Unless otherwise provided by the Board of Directors, the Chief Executive Officer will have the authority to hire and fire employees and agents of the Corporation and to take such other actions as the Chief Executive Officer deems necessary or appropriate to implement the policies, goals and directions of the Board of Directors.

        SECTION 3.3 PRESIDENT. In the absence of a specific designation by the Board of Directors of a separate Chief Executive Officer, the President will have all the responsibilities and authority of the Chief Executive Officer, as set forth in Section 3.2, and may be referred to as the Corporation's Chief Executive Officer. The President may sign any documents and instruments of the Corporation that require the signature of the President under the Oregon Business Corporation Act, the Articles of Incorporation or these Bylaws. The President will also have such responsibilities and authority as may be delegated to the President by the Chief Executive Officer or prescribed by the Board of Directors. At the request of the Chairman of the Board of Directors or in the Chairman's and Vice Chairman's absence, the President will preside at meetings of the Board of Directors and at meetings of the shareholders. Upon the death, resignation or removal of the President, the Board of Directors may appoint a Vice President or another person to serve as an "acting" or "interim" President to serve as such until the position is filled by action of the Board of Directors.
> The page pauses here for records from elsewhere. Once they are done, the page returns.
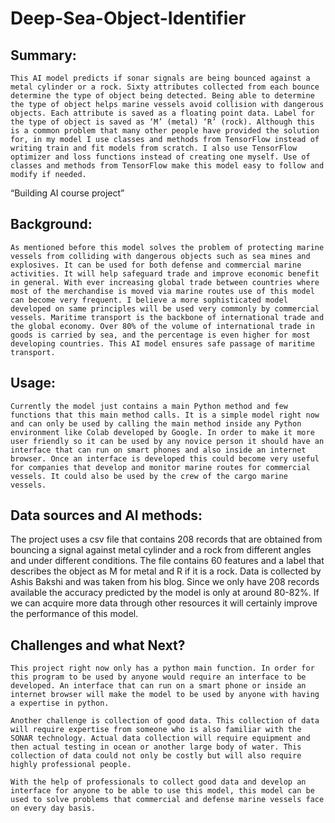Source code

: # Deep-Sea-Object-Identifier
## Summary:

	This AI model predicts if sonar signals are being bounced against a metal cylinder or a rock. Sixty attributes collected from each bounce determine the type of object being detected. Being able to determine the type of object helps marine vessels avoid collision with dangerous objects. Each attribute is saved as a floating point data. Label for the type of object is saved as ‘M’ (metal) ‘R’ (rock). Although this is a common problem that many other people have provided the solution for, in my model I use classes and methods from TensorFlow instead of writing train and fit models from scratch. I also use TensorFlow optimizer and loss functions instead of creating one myself. Use of classes and methods from TensorFlow make this model easy to follow and modify if needed. 

 “Building AI course project”

## Background:
	As mentioned before this model solves the problem of protecting marine vessels from colliding with dangerous objects such as sea mines and explosives. It can be used for both defense and commercial marine activities. It will help safeguard trade and improve economic benefit in general. With ever increasing global trade between countries where most of the merchandise is moved via marine routes use of this model can become very frequent. I believe a more sophisticated model developed on same principles will be used very commonly by commercial vessels. Maritime transport is the backbone of international trade and the global economy. Over 80% of the volume of international trade in goods is carried by sea, and the percentage is even higher for most developing countries. This AI model ensures safe passage of maritime transport. 

## Usage:
	Currently the model just contains a main Python method and few functions that this main method calls. It is a simple model right now and can only be used by calling the main method inside any Python environment like Colab developed by Google. In order to make it more user friendly so it can be used by any novice person it should have an interface that can run on smart phones and also inside an internet browser. Once an interface is developed this could become very useful for companies that develop and monitor marine routes for commercial vessels. It could also be used by the crew of the cargo marine vessels. 

## Data sources and AI methods:

The project uses a csv file that contains 208 records that are obtained from bouncing a signal against metal cylinder and a rock from different angles and under different conditions. The file contains 60 features and a label that describes the object as M for metal and R if it is a rock. Data is collected by Ashis Bakshi and was taken from his blog. Since we only have 208 records available the accuracy predicted by the model is only at around 80-82%. If we can acquire more data through other resources it will certainly improve the performance of this model. 

## Challenges and what Next?
	This project right now only has a python main function. In order for this program to be used by anyone would require an interface to be developed. An interface that can run on a smart phone or inside an internet browser will make the model to be used by anyone with having a expertise in python. 

	Another challenge is collection of good data. This collection of data will require expertise from someone who is also familiar with the SONAR technology. Actual data collection will require equipment and then actual testing in ocean or another large body of water. This collection of data could not only be costly but will also require highly professional people. 

	With the help of professionals to collect good data and develop an interface for anyone to be able to use this model, this model can be used to solve problems that commercial and defense marine vessels face on every day basis. 
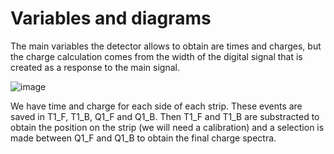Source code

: # Variables and diagrams
The main variables the detector allows to obtain are times and charges, but the charge calculation comes from the width of the digital signal that is created as a response to the main signal.

![image](https://github.com/cayesoneira/miniTRASGO/assets/93153458/95f912cf-b274-4cfb-8519-419436ef5dd8)

We have time and charge for each side of each strip. These events are saved in T1_F, T1_B, Q1_F and Q1_B. Then T1_F and T1_B are substracted to obtain the position on the strip (we will need a calibration) and a selection is made between Q1_F and Q1_B to obtain the final charge spectra.
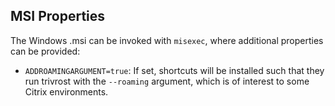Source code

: ## MSI Properties

The Windows .msi can be invoked with `misexec`, where additional properties can be provided:

* `ADDROAMINGARGUMENT=true`: If set, shortcuts will be installed such that they run trivrost with the `--roaming` argument, which is of interest to some Citrix environments.
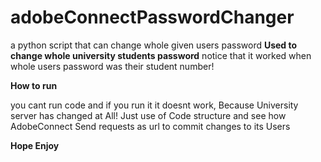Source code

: # adobeConnectPasswordChanger
a python script that can change whole given users password
**Used to change whole university students password**
notice that it worked when whole users password was their student number!

**How to run**

you cant run code and if you run it it doesnt work, Because University server has changed at All!
Just use of Code structure and see how AdobeConnect Send requests as url to commit changes to its Users

**Hope Enjoy**
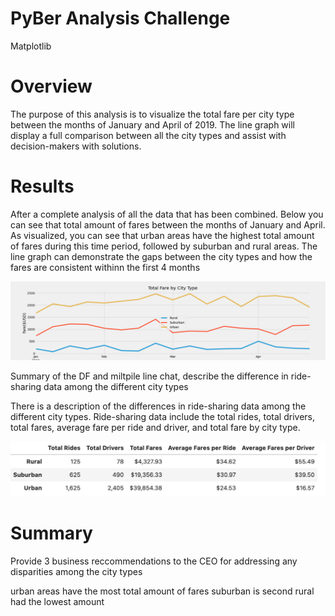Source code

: # PyBer Analysis Challenge 
Matplotlib


# Overview

The purpose of this analysis is to visualize the total fare per city type between the months of January and April of 2019. The line graph will display a full comparison between all the city types and assist with decision-makers with solutions. 


# Results

After a complete analysis of all the data that has been combined. Below you can see that total amount of fares between the months of January and April. 
As visualized, you can see that urban areas have the highest total amount of fares during this time period, followed by suburban and rural areas. The line graph can demonstrate the gaps between the city types and how the fares are consistent withinn the first 4 months

![PyberFareSummary](https://github.com/oroosevelt/PyBer_Analysis/blob/main/Analysis/Pyber_fare_summary.png)

Summary of the DF and miltpile line chat, describe the difference in ride-sharing data among the different city types

There is a description of the differences in ride-sharing data among the different city types. 
Ride-sharing data include the total rides, total drivers, total fares, average fare per ride and driver, and total fare by city type.

![CityType](https://github.com/oroosevelt/PyBer_Analysis/blob/main/Analysis/city_type.png)




# Summary 

Provide 3 business reccommendations to the CEO for addressing any disparities among the city types 

urban areas have the most total amount of fares
suburban is second
rural had the lowest amount 


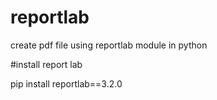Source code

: # reportlab
create pdf file using reportlab module in python

#install report lab


pip install reportlab==3.2.0
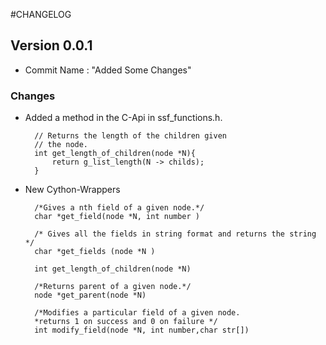 #CHANGELOG 
## Version 0.0.1
* Commit Name : "Added Some Changes"
### Changes
* Added a method in the C-Api in ssf_functions.h.
		
		// Returns the length of the children given
		// the node.
		int get_length_of_children(node *N){
			return g_list_length(N -> childs);
		}

* New Cython-Wrappers 
	
		/*Gives a nth field of a given node.*/
	    char *get_field(node *N, int number )

	    /* Gives all the fields in string format and returns the string */
	    char *get_fields (node *N )

    	int get_length_of_children(node *N)

    	/*Returns parent of a given node.*/
    	node *get_parent(node *N)

    	/*Modifies a particular field of a given node.
		*returns 1 on success and 0 on failure */
    	int modify_field(node *N, int number,char str[])
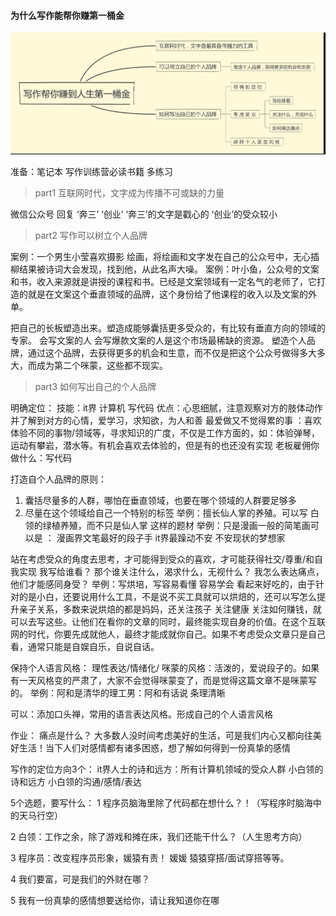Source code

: 
#### 为什么写作能帮你赚第一桶金
![Image text](第一讲.png)

准备：笔记本 写作训练营必读书籍 多练习

> part1 互联网时代，文字成为传播不可或缺的力量

微信公众号 回复 ‘奔三’ ‘创业’
‘奔三’的文字是戳心的
‘创业’的受众较小

> part2 写作可以树立个人品牌

案例：一个男生小莹喜欢摄影 绘画，将绘画和文字发在自己的公众号中，无心插柳结果被诗词大会发现，找到他，从此名声大噪。
案例：叶小鱼，公众号的文案和书，收入来源就是讲授的课程和书。已经是文案领域有一定名气的老师了，它打造的就是在文案这个垂直领域的品牌，这个身份给了他课程的收入以及文案的外单。

把自己的长板塑造出来。塑造成能够囊括更多受众的，有比较有垂直方向的领域的专家。
会写文案的人 会写爆款文案的人是这个市场最稀缺的资源。
塑造个人品牌，通过这个品牌，去获得更多的机会和生意，而不仅是把这个公众号做得多大多大，而成为第二个咪蒙，这些都不现实。

> part3 如何写出自己的个人品牌

明确定位：
技能：it界 计算机 写代码
优点：心思细腻，注意观察对方的肢体动作并了解到对方的心情，爱学习，求知欲，为人和善
最爱做又不觉得累的事 ：喜欢体验不同的事物/领域等，寻求知识的广度，不仅是工作方面的，如：体验弹琴，运动有攀岩，潜水等。有机会喜欢去体验的，但是有的也还没有实现
老板雇佣你做什么：写代码

打造自个人品牌的原则：
1. 囊括尽量多的人群，哪怕在垂直领域，也要在哪个领域的人群要足够多
2. 尽量在这个领域给自己一个特别的标签
举例：擅长仙人掌的养殖。可以写 白领的绿植养殖，而不只是仙人掌 这样的题材
举例：只是漫画一般的简笔画可以是 ： 漫画界文笔最好的段子手
it界最躁动不安 不安现状的梦想家

站在考虑受众的角度去思考，才可能得到受众的喜欢，才可能获得社交/尊重/和自我实现
我写给谁看？
那个谁关注什么，渴求什么，无视什么？
我怎么表达痛点，他们才能感同身受？
举例：写烘培，写容易看懂 容易学会 看起来好吃的，由于针对的是小白，还要说用什么工具，不是说不买工具就可以烘焙的，还可以写怎么提升亲子关系，多数来说烘焙的都是妈妈，还关注孩子 关注健康 关注如何赚钱，就可以去写这些。让他们在看你的文章的同时，最终能实现自身的价值。在这个互联网的时代，你要先成就他人，最终才能成就你自己。如果不考虑受众文章只是自己看，通常只能是自娱自乐，自说自话。

保持个人语言风格：
理性表达/情绪化/
咪蒙的风格：活泼的，爱说段子的。如果有一天风格变的严肃了，大家不会觉得咪蒙变了，而是觉得这篇文章不是咪蒙写的。
举例：阿和是清华的理工男：阿和有话说 条理清晰

可以：添加口头禅，常用的语言表达风格。形成自己的个人语言风格



作业：
痛点是什么？ 大多数人没时间考虑美好的生活，可是我们内心又都向往美好生活！当下人们对感情都有诸多困惑，想了解如何得到一份真挚的感情

写作的定位方向3个：
it界人士的诗和远方：所有计算机领域的受众人群
小白领的诗和远方
小白领的沟通/感情/表达


5个选题，要写什么：
1 程序员脑海里除了代码都在想什么？！（写程序时脑海中的天马行空）

2 白领：工作之余，除了游戏和摊在床，我们还能干什么？（人生思考方向）

3 程序员：改变程序员形象，媛猿有责！ 媛媛 猿猿穿搭/面试穿搭等等。

4 我们要富，可是我们的外财在哪？

5 我有一份真挚的感情想要送给你，请让我知道你在哪

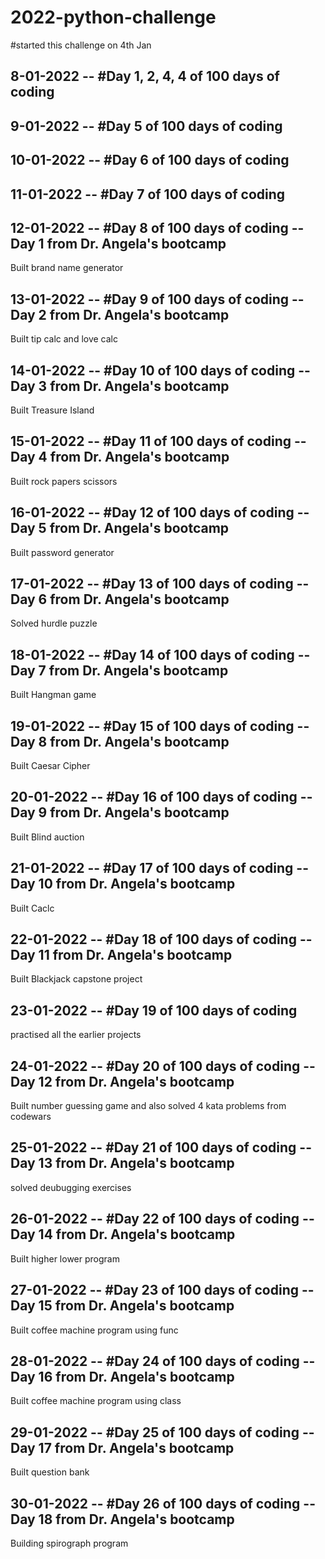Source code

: # 2022-python-challenge
#started this challenge on 4th Jan
## 8-01-2022 -- #Day 1, 2, 4, 4  of 100 days of coding
## 9-01-2022 -- #Day 5 of 100 days of coding

## 10-01-2022 -- #Day 6 of 100 days of coding

## 11-01-2022 -- #Day 7 of 100 days of coding

## 12-01-2022 -- #Day 8 of 100 days of coding -- Day 1 from Dr. Angela's bootcamp
Built brand name generator

## 13-01-2022 -- #Day 9 of 100 days of coding -- Day 2 from Dr. Angela's bootcamp
Built tip calc and love calc

## 14-01-2022 -- #Day 10 of 100 days of coding -- Day 3 from Dr. Angela's bootcamp
Built Treasure Island

## 15-01-2022 -- #Day 11 of 100 days of coding -- Day 4 from Dr. Angela's bootcamp
Built rock papers scissors


## 16-01-2022 -- #Day 12 of 100 days of coding -- Day 5 from Dr. Angela's bootcamp
Built password generator

## 17-01-2022 -- #Day 13 of 100 days of coding -- Day 6 from Dr. Angela's bootcamp
Solved hurdle puzzle

## 18-01-2022 -- #Day 14 of 100 days of coding -- Day 7 from Dr. Angela's bootcamp
Built Hangman game

## 19-01-2022 -- #Day 15 of 100 days of coding -- Day 8 from Dr. Angela's bootcamp
Built Caesar Cipher

## 20-01-2022 -- #Day 16 of 100 days of coding -- Day 9 from Dr. Angela's bootcamp
Built Blind auction

## 21-01-2022 -- #Day 17 of 100 days of coding -- Day 10 from Dr. Angela's bootcamp
Built Caclc

## 22-01-2022 -- #Day 18 of 100 days of coding -- Day 11 from Dr. Angela's bootcamp
Built Blackjack capstone project

## 23-01-2022 -- #Day 19 of 100 days of coding 
practised all the earlier projects

## 24-01-2022 -- #Day 20 of 100 days of coding -- Day 12 from Dr. Angela's bootcamp
Built number guessing game and also solved 4 kata problems from codewars

## 25-01-2022 -- #Day 21 of 100 days of coding -- Day 13 from Dr. Angela's bootcamp
solved deubugging exercises

## 26-01-2022 -- #Day 22 of 100 days of coding -- Day 14 from Dr. Angela's bootcamp
Built higher lower program

## 27-01-2022 -- #Day 23 of 100 days of coding -- Day 15 from Dr. Angela's bootcamp
Built coffee machine program using func

## 28-01-2022 -- #Day 24 of 100 days of coding -- Day 16 from Dr. Angela's bootcamp
Built coffee machine program using class

## 29-01-2022 -- #Day 25 of 100 days of coding -- Day 17 from Dr. Angela's bootcamp
Built   question bank

## 30-01-2022 -- #Day 26 of 100 days of coding -- Day 18 from Dr. Angela's bootcamp
Building spirograph program



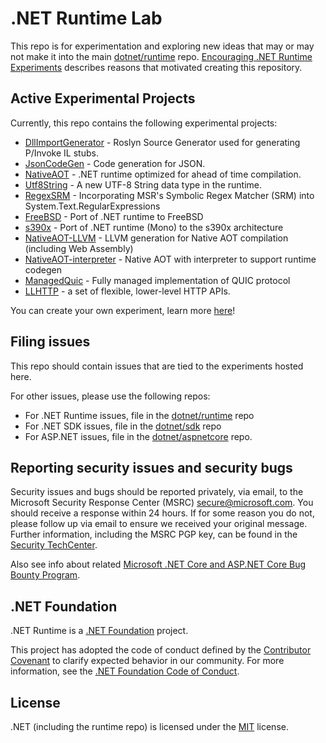 # .NET Runtime Lab

This repo is for experimentation and exploring new ideas that may or may not make it into the main [dotnet/runtime](https://github.com/dotnet/runtime) repo. [Encouraging .NET Runtime Experiments](https://github.com/dotnet/runtime/issues/35609) describes reasons that motivated creating this repository.

## Active Experimental Projects

Currently, this repo contains the following experimental projects:

- [DllImportGenerator](https://github.com/dotnet/runtimelab/tree/feature/DllImportGenerator) - Roslyn Source Generator used for generating P/Invoke IL stubs.
- [JsonCodeGen](https://github.com/dotnet/runtimelab/tree/feature/JsonCodeGen) - Code generation for JSON.
- [NativeAOT](https://github.com/dotnet/runtimelab/tree/feature/NativeAOT) - .NET runtime optimized for ahead of time compilation.
- [Utf8String](https://github.com/dotnet/runtimelab/tree/feature/Utf8String) - A new UTF-8 String data type in the runtime.
- [RegexSRM](https://github.com/dotnet/runtimelab/tree/feature/regexsrm) - Incorporating MSR's Symbolic Regex Matcher (SRM) into System.Text.RegularExpressions
- [FreeBSD](https://github.com/dotnet/runtimelab/tree/feature/FreeBSD) - Port of .NET runtime to FreeBSD
- [s390x](https://github.com/dotnet/runtimelab/tree/feature/s390x) - Port of .NET runtime (Mono) to the s390x architecture
- [NativeAOT-LLVM](https://github.com/dotnet/runtimelab/tree/feature/NativeAOT-LLVM) - LLVM generation for Native AOT compilation (including Web Assembly)
- [NativeAOT-interpreter](https://github.com/dotnet/runtimelab/tree/feature/NativeAOT-interpreter) - Native AOT with interpreter to support runtime codegen
- [ManagedQuic](https://github.com/dotnet/runtimelab/tree/feature/ManagedQuic) - Fully managed implementation of QUIC protocol
- [LLHTTP](https://github.com/dotnet/runtimelab/tree/feature/LLHTTP2) - a  set of flexible, lower-level HTTP APIs.

You can create your own experiment, learn more [here](CreateAnExperiment.md)!

## Filing issues

This repo should contain issues that are tied to the experiments hosted here.

For other issues, please use the following repos:

- For .NET Runtime issues, file in the [dotnet/runtime](https://github.com/dotnet/runtime) repo
- For .NET SDK issues, file in the [dotnet/sdk](https://github.com/dotnet/sdk) repo
- For ASP.NET issues, file in the [dotnet/aspnetcore](https://github.com/dotnet/aspnetcore) repo.

## Reporting security issues and security bugs

Security issues and bugs should be reported privately, via email, to the Microsoft Security Response Center (MSRC) <secure@microsoft.com>. You should receive a response within 24 hours. If for some reason you do not, please follow up via email to ensure we received your original message. Further information, including the MSRC PGP key, can be found in the [Security TechCenter](https://www.microsoft.com/msrc/faqs-report-an-issue).

Also see info about related [Microsoft .NET Core and ASP.NET Core Bug Bounty Program](https://www.microsoft.com/msrc/bounty-dot-net-core).

## .NET Foundation

.NET Runtime is a [.NET Foundation](https://www.dotnetfoundation.org/projects) project.

This project has adopted the code of conduct defined by the [Contributor Covenant](http://contributor-covenant.org/) to clarify expected behavior in our community. For more information, see the [.NET Foundation Code of Conduct](http://www.dotnetfoundation.org/code-of-conduct).

## License

.NET (including the runtime repo) is licensed under the [MIT](LICENSE.TXT) license.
Unless otherwise provided by the Board of Directors, an "acting" or "interim" President will have all responsibilities and authority of the President.

        SECTION 3.4 VICE PRESIDENT. A Vice President will have such responsibilities and authority as may be prescribed by the Board of Directors or as may be delegated by the Chief Executive Officer or the President to such Vice President. If at any time there is more than one Vice President, the Board of Directors may designate the order of seniority or the areas of responsibility of such Vice Presidents. A Vice President (or if more than one, the Vice Presidents in order of seniority by designation or order of appointment) will have all of the powers and perform all of the duties of the President during the absence or disability of the President.

        SECTION 3.5 SECRETARY. The Secretary will keep the minutes and records of meetings of the shareholders and directors and of all other official business of the Corporation. The Secretary will give notice of meetings to the shareholders and directors and will perform such other duties as may be prescribed by the Board of Directors.

        SECTION 3.6 TREASURER OR CHIEF FINANCIAL OFFICER. The Treasurer, or if so designated, the Chief Financial Officer, will receive all moneys and funds of the Corporation and deposit such moneys and funds in the name of and for the account of the Corporation with one or more banks designated by the Board of Directors, or in such other short-term investment vehicles as may from time to time be designated or approved by the Board of Directors. The Treasurer will keep accurate books of account and will make reports of financial transactions of the Corporation to the Board of Directors, and will perform such other duties as may be prescribed by the Board of Directors. If the Board of Directors elects a Vice President, Finance or a Chief Financial Officer, the duties of the office of Treasurer may rest in that officer.

        SECTION 3.7 REMOVAL. The directors, at any regular meeting or any special meeting called for that purpose, may remove any officer from office with or without cause; provided, however, that no removal will impair the contract rights, if any, of the officer removed or of this Corporation or of any other person or entity.

ARTICLE 4
STOCK AND OTHER SECURITIES

        SECTION 4.1 CERTIFICATES. All stock and other securities of this Corporation may be certificated or uncertificated, as provided under Oregon law, and shall be entered in the books of the Corporation and registered as they are issued. Any certificates representing shares of stock shall be in such form as the Board of Directors shall prescribe, certifying the number and class of shares of the stock of the Corporation owned by the shareholder. Any certificates issued to any shareholder of the Corporation shall be signed either manually or by facsimile, by (i) the Chairman of the Board, the President or an Executive Vice President and (ii) by the Secretary or an Assistant Secretary, and may be sealed with the seal of the Corporation or a facsimile thereof.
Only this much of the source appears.